**Work instructions**
Search the records below for "되었습니다"; copy each line that has it.

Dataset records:
*****

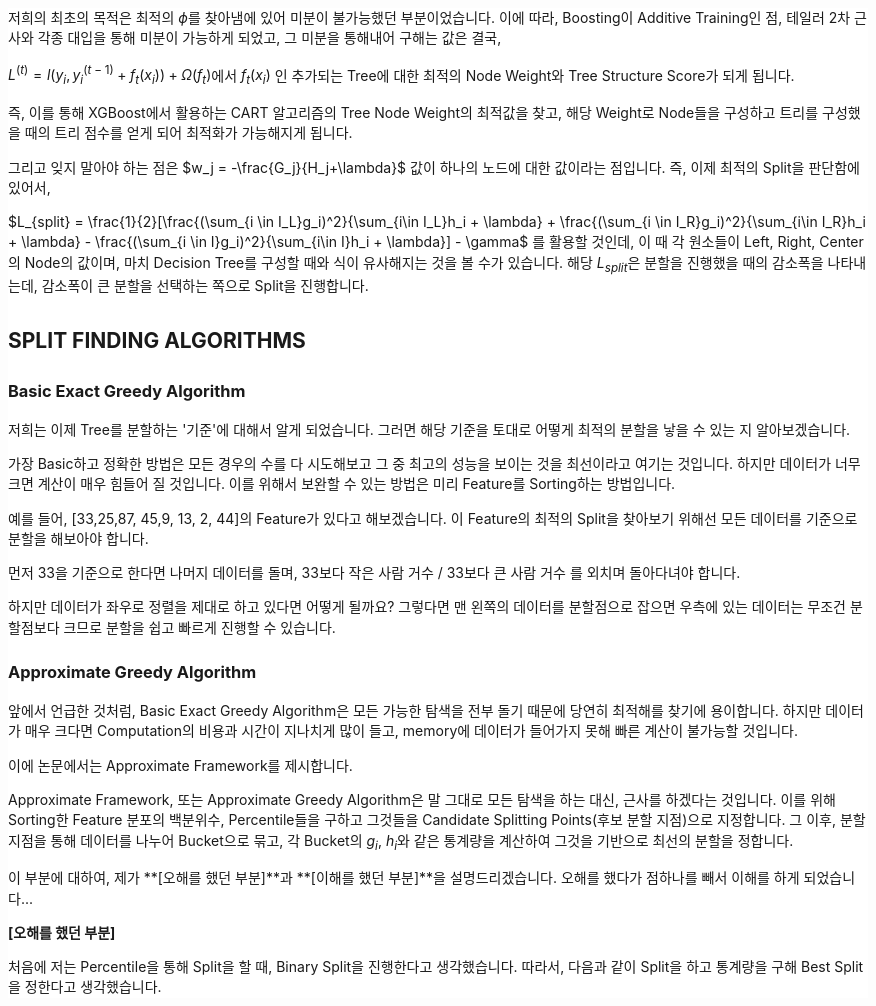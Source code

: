 저희의 최초의 목적은 최적의 $\phi$를 찾아냄에 있어 미분이 불가능했던 부분이었습니다. 이에 따라, Boosting이 Additive Training인 점, 테일러 2차 근사와 각종 대입을 통해 미분이 가능하게 되었고, 그 미분을 통해내어 구해는 값은 결국,

$L^{(t)} = l(y_i, y_i^{(t−1)} + f_t(x_i)) + \Omega (f_t)$에서 $f_t(x_i)$ 인 추가되는 Tree에 대한 최적의 Node Weight와 Tree Structure Score가 되게 됩니다.

즉, 이를 통해 XGBoost에서 활용하는 CART 알고리즘의 Tree Node Weight의 최적값을 찾고, 해당 Weight로 Node들을 구성하고 트리를 구성했을 때의 트리 점수를 얻게 되어 최적화가 가능해지게 됩니다.



그리고 잊지 말아야 하는 점은 $w_j = -\frac{G_j}{H_j+\lambda}$ 값이 하나의 노드에 대한 값이라는 점입니다. 즉, 이제 최적의 Split을 판단함에 있어서, 

$L_{split} = \frac{1}{2}[\frac{(\sum_{i \in I_L}g_i)^2}{\sum_{i\in I_L}h_i + \lambda} + \frac{(\sum_{i \in I_R}g_i)^2}{\sum_{i\in I_R}h_i + \lambda} - \frac{(\sum_{i \in I}g_i)^2}{\sum_{i\in I}h_i + \lambda}] - \gamma$ 를 활용할 것인데, 이 때 각 원소들이 Left, Right, Center의 Node의  값이며, 마치 Decision Tree를 구성할 때와 식이 유사해지는 것을 볼 수가 있습니다. 해당 $L_{split}$은 분할을 진행했을 때의 감소폭을 나타내는데, 감소폭이 큰 분할을 선택하는 쪽으로 Split을 진행합니다.



## SPLIT FINDING ALGORITHMS

### Basic Exact Greedy Algorithm 

저희는 이제 Tree를 분할하는 '기준'에 대해서 알게 되었습니다. 그러면 해당 기준을 토대로 어떻게 최적의 분할을 낳을 수 있는 지 알아보겠습니다.

가장 Basic하고 정확한 방법은 모든 경우의 수를 다 시도해보고 그 중 최고의 성능을 보이는 것을 최선이라고 여기는 것입니다. 하지만 데이터가 너무 크면 계산이 매우 힘들어 질 것입니다. 이를 위해서 보완할 수 있는 방법은 미리 Feature를 Sorting하는 방법입니다.

예를 들어, [33,25,87, 45,9, 13, 2, 44]의 Feature가 있다고 해보겠습니다. 이 Feature의 최적의 Split을 찾아보기 위해선 모든 데이터를 기준으로 분할을 해보아야 합니다.

먼저 33을 기준으로 한다면 나머지 데이터를 돌며, 33보다 작은 사람 거수 / 33보다 큰 사람 거수 를 외치며 돌아다녀야 합니다.

하지만 데이터가 좌우로 정렬을 제대로 하고 있다면 어떻게 될까요? 그렇다면 맨 왼쪽의 데이터를 분할점으로 잡으면 우측에 있는 데이터는 무조건 분할점보다 크므로 분할을 쉽고 빠르게 진행할 수 있습니다.

### Approximate Greedy Algorithm

앞에서 언급한 것처럼, Basic Exact Greedy Algorithm은 모든 가능한 탐색을 전부 돌기 때문에 당연히 최적해를 찾기에 용이합니다. 하지만 데이터가 매우 크다면 Computation의 비용과 시간이 지나치게 많이 들고, memory에 데이터가 들어가지 못해 빠른 계산이 불가능할 것입니다.

이에 논문에서는 Approximate Framework를 제시합니다.

Approximate Framework, 또는 Approximate Greedy Algorithm은 말 그대로 모든 탐색을 하는 대신, 근사를 하겠다는 것입니다. 이를 위해 Sorting한 Feature 분포의 백분위수, Percentile들을 구하고 그것들을 Candidate Splitting Points(후보 분할 지점)으로 지정합니다. 그 이후, 분할 지점을 통해 데이터를 나누어 Bucket으로 묶고, 각 Bucket의 $g_i$, $h_i$와 같은 통계량을 계산하여 그것을 기반으로 최선의 분할을 정합니다.

이 부분에 대하여, 제가 **[오해를 했던 부분]**과 **[이해를 했던 부분]**을 설명드리겠습니다. 오해를 했다가 점하나를 빼서 이해를 하게 되었습니다...

**[오해를 했던 부분]**

처음에 저는 Percentile을 통해 Split을 할 때, Binary Split을 진행한다고 생각했습니다. 따라서, 다음과 같이 Split을 하고 통계량을 구해 Best Split을 정한다고 생각했습니다. 

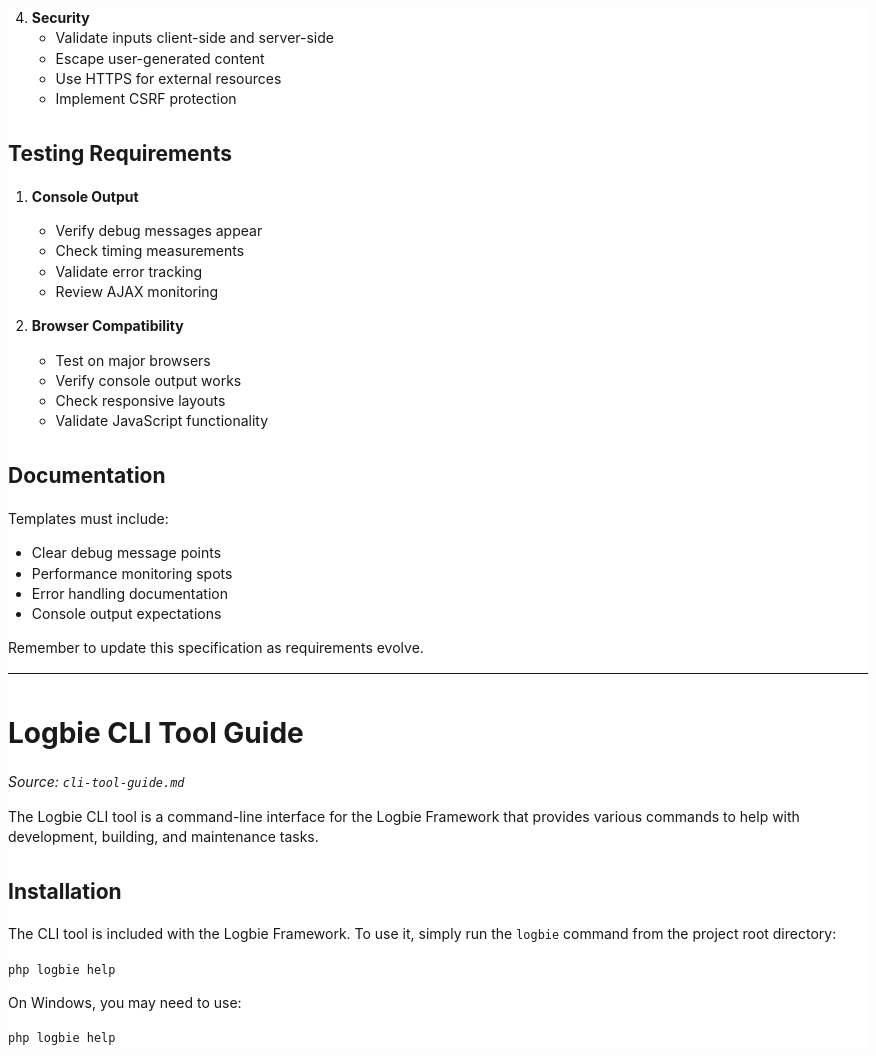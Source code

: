 4. **Security**
   - Validate inputs client-side and server-side
   - Escape user-generated content
   - Use HTTPS for external resources
   - Implement CSRF protection

## Testing Requirements

1. **Console Output**
   - Verify debug messages appear
   - Check timing measurements
   - Validate error tracking
   - Review AJAX monitoring

2. **Browser Compatibility**
   - Test on major browsers
   - Verify console output works
   - Check responsive layouts
   - Validate JavaScript functionality

## Documentation

Templates must include:
- Clear debug message points
- Performance monitoring spots
- Error handling documentation
- Console output expectations

Remember to update this specification as requirements evolve.



---



# Logbie CLI Tool Guide

*Source: `cli-tool-guide.md`*

The Logbie CLI tool is a command-line interface for the Logbie Framework that provides various commands to help with development, building, and maintenance tasks.

## Installation

The CLI tool is included with the Logbie Framework. To use it, simply run the `logbie` command from the project root directory:

```bash
php logbie help
```

On Windows, you may need to use:

```bash
php logbie help
```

*****

**Problem solution**
저희는 이제 Tree를 분할하는 '기준'에 대해서 알게 되었습니다. 그러면 해당 기준을 토대로 어떻게 최적의 분할을 낳을 수 있는 지 알아보겠습니다.
이 부분에 대하여, 제가 **[오해를 했던 부분]**과 **[이해를 했던 부분]**을 설명드리겠습니다. 오해를 했다가 점하나를 빼서 이해를 하게 되었습니다...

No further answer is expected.